I've got a cluster I'm setting up Cloudera 3 on, and it is unclear on whether I should be using these start/stop scripts like I used to with the standard Apache Hadoop setup (where I had a specific user account that ran all the Hadoop stuff). With CDH3, I got these services running as root.
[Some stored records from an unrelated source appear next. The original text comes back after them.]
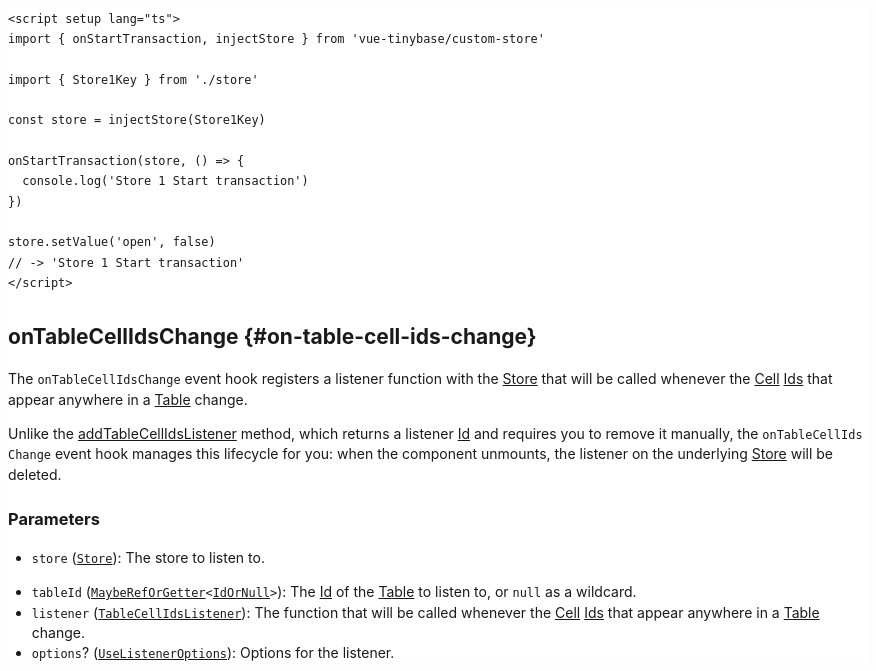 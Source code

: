 <div class="hide-default-store">

```vue
<script setup lang="ts">
import { onStartTransaction, injectStore } from 'vue-tinybase/custom-store'

import { Store1Key } from './store'

const store = injectStore(Store1Key)

onStartTransaction(store, () => {
  console.log('Store 1 Start transaction')
})

store.setValue('open', false)
// -> 'Store 1 Start transaction'
</script>
```

</div>

## onTableCellIdsChange {#on-table-cell-ids-change}

The `onTableCellIdsChange` event hook registers a listener function with the [Store](https://tinybase.org/api/store/interfaces/store/store/) that will be called whenever the [Cell](https://tinybase.org/api/store/type-aliases/store/cell/) [Ids](https://tinybase.org/api/common/type-aliases/identity/ids/) that appear anywhere in a [Table](https://tinybase.org/api/store/type-aliases/store/table/) change.

Unlike the [addTableCellIdsListener](https://tinybase.org/api/store/interfaces/store/store/methods/listener/addtablecellidslistener/) method, which returns a listener [Id](https://tinybase.org/api/common/type-aliases/identity/id/) and requires you to remove it manually, the `onTableCellIdsChange` event hook manages this lifecycle for you: when the component unmounts, the listener on the underlying [Store](https://tinybase.org/api/store/interfaces/store/store/) will be deleted.

### Parameters

<div class="hide-default-store">

- `store` ([`Store`](https://tinybase.org/api/store/interfaces/store/store/)): The store to listen to.

</div>

- `tableId` ([`MaybeRefOrGetter`](https://vuejs.org/api/utility-types.html#maybereforgetter)`<`[`IdOrNull`](https://tinybase.org/api/common/type-aliases/identity/idornull/)`>`): The [Id](https://tinybase.org/api/common/type-aliases/identity/id/) of the [Table](https://tinybase.org/api/store/type-aliases/store/table/) to listen to, or `null` as a wildcard.
- `listener` ([`TableCellIdsListener`](https://tinybase.org/api/store/type-aliases/listener/tablecellidslistener/)): The function that will be called whenever the [Cell](https://tinybase.org/api/store/type-aliases/store/cell/) [Ids](https://tinybase.org/api/common/type-aliases/identity/ids/) that appear anywhere in a [Table](https://tinybase.org/api/store/type-aliases/store/table/) change.
- `options`<span class="blue">?</span> ([`UseListenerOptions`](/api/common/types#use-listener-options)): Options for the listener.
What is the suggested secure and convenient way to issue global starts and stops with Cloudera 3? Do users who want to use these scripts setup keys so root can login to the other boxes? If so, how is this setup by a sudo'd user (just sudo su
and setup keys?)?
Also, when I tried to run sudo /usr/lib/hadoop-0.20/bin/start-all.sh
(with no keys setup for the root user to connect to the remove boxes), I get the following output:
starting namenode, logging to /usr/lib/hadoop-0.20/bin/../logs/hadoop-root-namenode-meez01.out
May not run daemons as root. Please specify HADOOP_NAMENODE_USER
<asks me for root@myserver's password>
....
<similar message for jobtracker>
update: I know someone out there has to be using Cloudera.. is this a conspiracy to get me to pay for their support?! j/k. if anything, let mek now how you are using it
I was looking for similar info, and found it here:
http://www.migrate2cloud.com/blog/hadoop-cluster-with-hadoop-0-20-and-ubuntu-10-04
You can start/stop using the /etc/init.d/hadoop* scripts